Selma chronicles a tumultuous three-month period in 1965 when Dr. Martin Luther King, Jr. led a dangerous campaign to secure equal voting rights using the deeply segregated Selma, Alabama, as a staging ground. Despite hosting African-American majorities, many counties forcibly excluded those members of the community from voting by submitting them to unreasonable requirements, such as requiring that any new voter have a currently registered voter as a sponsor (impossible in communities where zero African Americans were registered) or requiring unreasonable poll taxes. To protest the inability of blacks to vote in many Southern counties, King and members of the Southern Christian Leadership Conference (SCLC) led a 54-mile march from Selma, Alabama, to Montgomery, the state capitol.

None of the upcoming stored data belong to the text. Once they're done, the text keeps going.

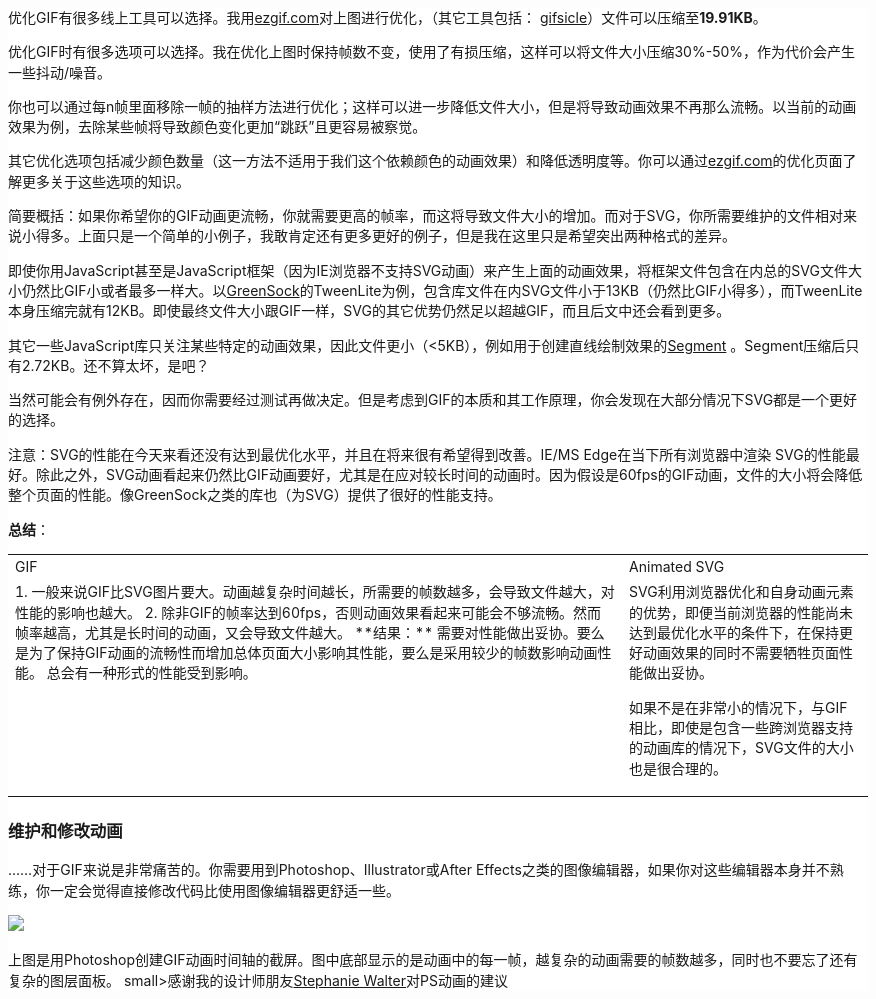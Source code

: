 优化GIF有很多线上工具可以选择。我用[ezgif.com](http://ezgif.com/)对上图进行优化，（其它工具包括： [gifsicle](http://www.lcdf.org/gifsicle/)）文件可以压缩至**19.91KB**。

优化GIF时有很多选项可以选择。我在优化上图时保持帧数不变，使用了有损压缩，这样可以将文件大小压缩30%-50%，作为代价会产生一些抖动/噪音。

你也可以通过每n帧里面移除一帧的抽样方法进行优化；这样可以进一步降低文件大小，但是将导致动画效果不再那么流畅。以当前的动画效果为例，去除某些帧将导致颜色变化更加“跳跃”且更容易被察觉。

其它优化选项包括减少颜色数量（这一方法不适用于我们这个依赖颜色的动画效果）和降低透明度等。你可以通过[ezgif.com](http://ezgif.com/)的优化页面了解更多关于这些选项的知识。

简要概括：如果你希望你的GIF动画更流畅，你就需要更高的帧率，而这将导致文件大小的增加。而对于SVG，你所需要维护的文件相对来说小得多。上面只是一个简单的小例子，我敢肯定还有更多更好的例子，但是我在这里只是希望突出两种格式的差异。

即使你用JavaScript甚至是JavaScript框架（因为IE浏览器不支持SVG动画）来产生上面的动画效果，将框架文件包含在内总的SVG文件大小仍然比GIF小或者最多一样大。以[GreenSock](http://greensock.com)的TweenLite为例，包含库文件在内SVG文件小于13KB（仍然比GIF小得多），而TweenLite本身压缩完就有12KB。即使最终文件大小跟GIF一样，SVG的其它优势仍然足以超越GIF，而且后文中还会看到更多。

其它一些JavaScript库只关注某些特定的动画效果，因此文件更小（<5KB），例如用于创建直线绘制效果的[Segment](https://github.com/lmgonzalves/segment/blob/gh-pages/dist/segment.min.js) 。Segment压缩后只有2.72KB。还不算太坏，是吧？

当然可能会有例外存在，因而你需要经过测试再做决定。但是考虑到GIF的本质和其工作原理，你会发现在大部分情况下SVG都是一个更好的选择。

注意：SVG的性能在今天来看还没有达到最优化水平，并且在将来很有希望得到改善。IE/MS Edge在当下所有浏览器中渲染 SVG的性能最好。除此之外，SVG动画看起来仍然比GIF动画要好，尤其是在应对较长时间的动画时。因为假设是60fps的GIF动画，文件的大小将会降低整个页面的性能。像GreenSock之类的库也（为SVG）提供了很好的性能支持。

**总结**：

<table>
<tbody>
<tr>
<td>GIF</td>
<td>Animated SVG</td>
</tr>
<tr>
<td>
1. 一般来说GIF比SVG图片要大。动画越复杂时间越长，所需要的帧数越多，会导致文件越大，对性能的影响也越大。
2. 除非GIF的帧率达到60fps，否则动画效果看起来可能会不够流畅。然而帧率越高，尤其是长时间的动画，又会导致文件越大。
**结果：** 需要对性能做出妥协。要么是为了保持GIF动画的流畅性而增加总体页面大小影响其性能，要么是采用较少的帧数影响动画性能。 总会有一种形式的性能受到影响。
</td>
<td>
SVG利用浏览器优化和自身动画元素的优势，即便当前浏览器的性能尚未达到最优化水平的条件下，在保持更好动画效果的同时不需要牺牲页面性能做出妥协。

如果不是在非常小的情况下，与GIF相比，即使是包含一些跨浏览器支持的动画库的情况下，SVG文件的大小也是很合理的。
</td>
</tr>
</tbody>
</table>

### 维护和修改动画

……对于GIF来说是非常痛苦的。你需要用到Photoshop、Illustrator或After Effects之类的图像编辑器，如果你对这些编辑器本身并不熟练，你一定会觉得直接修改代码比使用图像编辑器更舒适一些。

![](https://sarasoueidan.com/images/svg-vs-gif--photoshop-frames.png)

上图是用Photoshop创建GIF动画时间轴的截屏。图中底部显示的是动画中的每一帧，越复杂的动画需要的帧数越多，同时也不要忘了还有复杂的图层面板。
small>感谢我的设计师朋友[Stephanie Walter](http://twitter.com/WalterStephanie)对PS动画的建议</small>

I will say, however, my underwhelmed reaction came primarily from the esteemed importance each scene felt to convey. Of course I want each scene to be relevant and intriguing and purposeful; but it was tiring that every scene seemed to have a great weight attached, as if each single scene was attempting to be its own short film. I agree that scenes must feel necessary and essential to my understanding; I just didn’t love the consistently heavy pace. Having said that, I know it’s a heavy story. People weren’t allowed to vote and therefore have a right to self-determination; they were kept from meaningfully participating in their communities. All white juries convicted African-Americans of crimes because only those registered to vote could sit on a jury; regardless of their guilt or innocence, it is clear they were not heard. Many powerful, heart-wrenching, bold images made that clear throughout the film.
Selma beautifully conveys just how difficult—in the face of human suffering, loss, and doubt—a certain historical outcome may be to achieve. Leaders stumble, change their minds, and react in unmeasured ways; these elements of historical narrative are often forgotten in favor of canonizing the great. Given King’s historical stature, I appreciated the reminder that he, like many other historical figures—and, you know, humans in general—had doubts about his goals and ways in which to accomplish them. He is a person, not just a statue.